Source data

·····

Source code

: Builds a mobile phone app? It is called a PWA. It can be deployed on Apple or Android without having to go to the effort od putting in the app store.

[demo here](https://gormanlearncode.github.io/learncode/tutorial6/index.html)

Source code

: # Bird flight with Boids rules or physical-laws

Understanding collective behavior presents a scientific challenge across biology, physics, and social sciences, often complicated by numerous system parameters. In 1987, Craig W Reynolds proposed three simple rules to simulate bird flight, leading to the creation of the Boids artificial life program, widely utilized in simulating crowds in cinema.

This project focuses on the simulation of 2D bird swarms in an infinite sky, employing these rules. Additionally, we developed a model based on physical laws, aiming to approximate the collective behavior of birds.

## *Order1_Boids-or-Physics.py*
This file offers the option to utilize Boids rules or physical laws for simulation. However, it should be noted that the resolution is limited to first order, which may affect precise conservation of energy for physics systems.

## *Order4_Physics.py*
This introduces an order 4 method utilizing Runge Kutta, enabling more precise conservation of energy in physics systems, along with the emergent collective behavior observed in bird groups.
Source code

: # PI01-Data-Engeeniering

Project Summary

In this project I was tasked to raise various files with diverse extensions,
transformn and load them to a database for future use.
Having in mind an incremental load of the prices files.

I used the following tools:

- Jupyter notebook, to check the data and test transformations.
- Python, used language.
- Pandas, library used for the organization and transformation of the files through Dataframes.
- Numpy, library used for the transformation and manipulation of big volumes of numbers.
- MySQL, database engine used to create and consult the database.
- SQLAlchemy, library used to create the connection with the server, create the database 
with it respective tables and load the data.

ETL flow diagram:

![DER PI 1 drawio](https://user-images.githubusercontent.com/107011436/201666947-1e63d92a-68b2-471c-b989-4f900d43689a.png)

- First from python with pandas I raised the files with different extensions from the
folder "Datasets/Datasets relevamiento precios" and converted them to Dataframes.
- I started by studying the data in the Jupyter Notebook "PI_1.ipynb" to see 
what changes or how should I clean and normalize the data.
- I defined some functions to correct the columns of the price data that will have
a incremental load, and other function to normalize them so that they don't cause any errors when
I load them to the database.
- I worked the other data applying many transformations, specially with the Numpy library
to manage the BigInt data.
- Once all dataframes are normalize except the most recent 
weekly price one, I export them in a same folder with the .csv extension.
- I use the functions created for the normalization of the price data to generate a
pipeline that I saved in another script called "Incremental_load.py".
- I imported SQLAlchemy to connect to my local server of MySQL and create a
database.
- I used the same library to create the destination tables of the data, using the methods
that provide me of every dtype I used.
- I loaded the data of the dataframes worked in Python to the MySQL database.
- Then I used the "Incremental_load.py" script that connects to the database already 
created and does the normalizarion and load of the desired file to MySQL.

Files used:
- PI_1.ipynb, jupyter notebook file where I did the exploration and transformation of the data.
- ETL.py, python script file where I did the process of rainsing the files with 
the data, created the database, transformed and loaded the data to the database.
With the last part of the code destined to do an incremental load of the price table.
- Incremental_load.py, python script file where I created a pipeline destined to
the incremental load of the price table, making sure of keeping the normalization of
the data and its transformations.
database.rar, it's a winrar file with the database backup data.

·····

## INSTRUCTIONS TO FOLLOW
Every line above must appear again in your reply, exactly as written.

## SOLVED PROBLEM
Source code

: Builds a mobile phone app? It is called a PWA. It can be deployed on Apple or Android without having to go to the effort od putting in the app store.

[demo here](https://gormanlearncode.github.io/learncode/tutorial6/index.html)

Source code

: # Bird flight with Boids rules or physical-laws

Understanding collective behavior presents a scientific challenge across biology, physics, and social sciences, often complicated by numerous system parameters. In 1987, Craig W Reynolds proposed three simple rules to simulate bird flight, leading to the creation of the Boids artificial life program, widely utilized in simulating crowds in cinema.

This project focuses on the simulation of 2D bird swarms in an infinite sky, employing these rules. Additionally, we developed a model based on physical laws, aiming to approximate the collective behavior of birds.

## *Order1_Boids-or-Physics.py*
This file offers the option to utilize Boids rules or physical laws for simulation. However, it should be noted that the resolution is limited to first order, which may affect precise conservation of energy for physics systems.

## *Order4_Physics.py*
This introduces an order 4 method utilizing Runge Kutta, enabling more precise conservation of energy in physics systems, along with the emergent collective behavior observed in bird groups.
Source code

: # PI01-Data-Engeeniering

Project Summary

In this project I was tasked to raise various files with diverse extensions,
transformn and load them to a database for future use.
Having in mind an incremental load of the prices files.

I used the following tools:

- Jupyter notebook, to check the data and test transformations.
- Python, used language.
- Pandas, library used for the organization and transformation of the files through Dataframes.
- Numpy, library used for the transformation and manipulation of big volumes of numbers.
- MySQL, database engine used to create and consult the database.
- SQLAlchemy, library used to create the connection with the server, create the database 
with it respective tables and load the data.

ETL flow diagram:

![DER PI 1 drawio](https://user-images.githubusercontent.com/107011436/201666947-1e63d92a-68b2-471c-b989-4f900d43689a.png)

- First from python with pandas I raised the files with different extensions from the
folder "Datasets/Datasets relevamiento precios" and converted them to Dataframes.
- I started by studying the data in the Jupyter Notebook "PI_1.ipynb" to see 
what changes or how should I clean and normalize the data.
- I defined some functions to correct the columns of the price data that will have
a incremental load, and other function to normalize them so that they don't cause any errors when
I load them to the database.
- I worked the other data applying many transformations, specially with the Numpy library
to manage the BigInt data.
- Once all dataframes are normalize except the most recent 
weekly price one, I export them in a same folder with the .csv extension.
- I use the functions created for the normalization of the price data to generate a
pipeline that I saved in another script called "Incremental_load.py".
- I imported SQLAlchemy to connect to my local server of MySQL and create a
database.
- I used the same library to create the destination tables of the data, using the methods
that provide me of every dtype I used.
- I loaded the data of the dataframes worked in Python to the MySQL database.
- Then I used the "Incremental_load.py" script that connects to the database already 
created and does the normalizarion and load of the desired file to MySQL.

Files used:
- PI_1.ipynb, jupyter notebook file where I did the exploration and transformation of the data.
- ETL.py, python script file where I did the process of rainsing the files with 
the data, created the database, transformed and loaded the data to the database.
With the last part of the code destined to do an incremental load of the price table.
- Incremental_load.py, python script file where I created a pipeline destined to
the incremental load of the price table, making sure of keeping the normalization of
the data and its transformations.
database.rar, it's a winrar file with the database backup data.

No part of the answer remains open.